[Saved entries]
.....

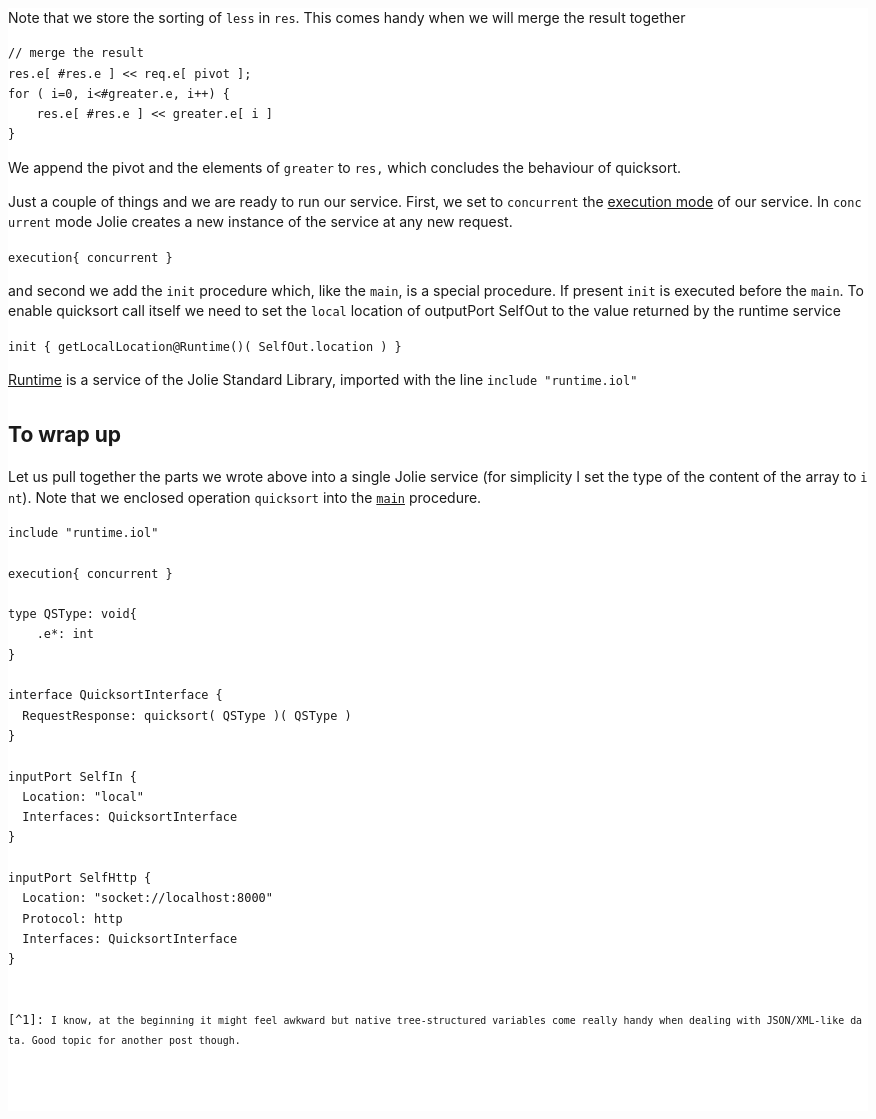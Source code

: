 Note that we store the sorting of `less` in `res`. This comes handy when we will merge the result together

<pre><code class="language-jolie">// merge the result
res.e[ #res.e ] << req.e[ pivot ];
for ( i=0, i<#greater.e, i++) {
	res.e[ #res.e ] << greater.e[ i ]
}</code></pre>

We append the pivot and the elements of `greater` to `res,` which concludes the behaviour of quicksort. 

Just a couple of things and we are ready to run our service. First, we set to `concurrent` the [execution mode](http://docs.jolie-lang.org/#!documentation/basics/processes.html) of our service. In `concurrent` mode Jolie creates a new instance of the service at any new request.

<pre><code class="language-jolie">execution{ concurrent }</code></pre>

and second we add the `init` procedure which, like the `main`, is a special procedure. If present `init` is executed before the `main`. To enable quicksort call itself we need to set the `local` location of outputPort SelfOut to the value returned by the runtime service

<pre><code class="language-jolie">init { getLocalLocation@Runtime()( SelfOut.location ) }</code></pre>

[Runtime](http://docs.jolie-lang.org/#!documentation/jsl/Runtime.html) is a service of the Jolie Standard Library, imported with the line `include "runtime.iol"`


## To wrap up

Let us pull together the parts we wrote above into a single Jolie service (for simplicity I set the type of the content of the array to `int`). Note that we enclosed operation `quicksort` into the [`main`](http://docs.jolie-lang.org/#!documentation/basics/define.html) procedure.

<pre>
<code class="language-jolie">include "runtime.iol"

execution{ concurrent }

type QSType: void{
	.e*: int
}

interface QuicksortInterface {
  RequestResponse: quicksort( QSType )( QSType )
}

inputPort SelfIn {
  Location: "local"
  Interfaces: QuicksortInterface
}

inputPort SelfHttp {
  Location: "socket://localhost:8000"
  Protocol: http
  Interfaces: QuicksortInterface
}


[^1]: <small>I know, at the beginning it might feel awkward but native tree-structured variables come really handy when dealing with JSON/XML-like data. Good topic for another post though.<small>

.....

◆ **Task prompt**
Report the lines above that contain "include".

◆ **Result of this exercise**
[Runtime](http://docs.jolie-lang.org/#!documentation/jsl/Runtime.html) is a service of the Jolie Standard Library, imported with the line `include "runtime.iol"`
<code class="language-jolie">include "runtime.iol"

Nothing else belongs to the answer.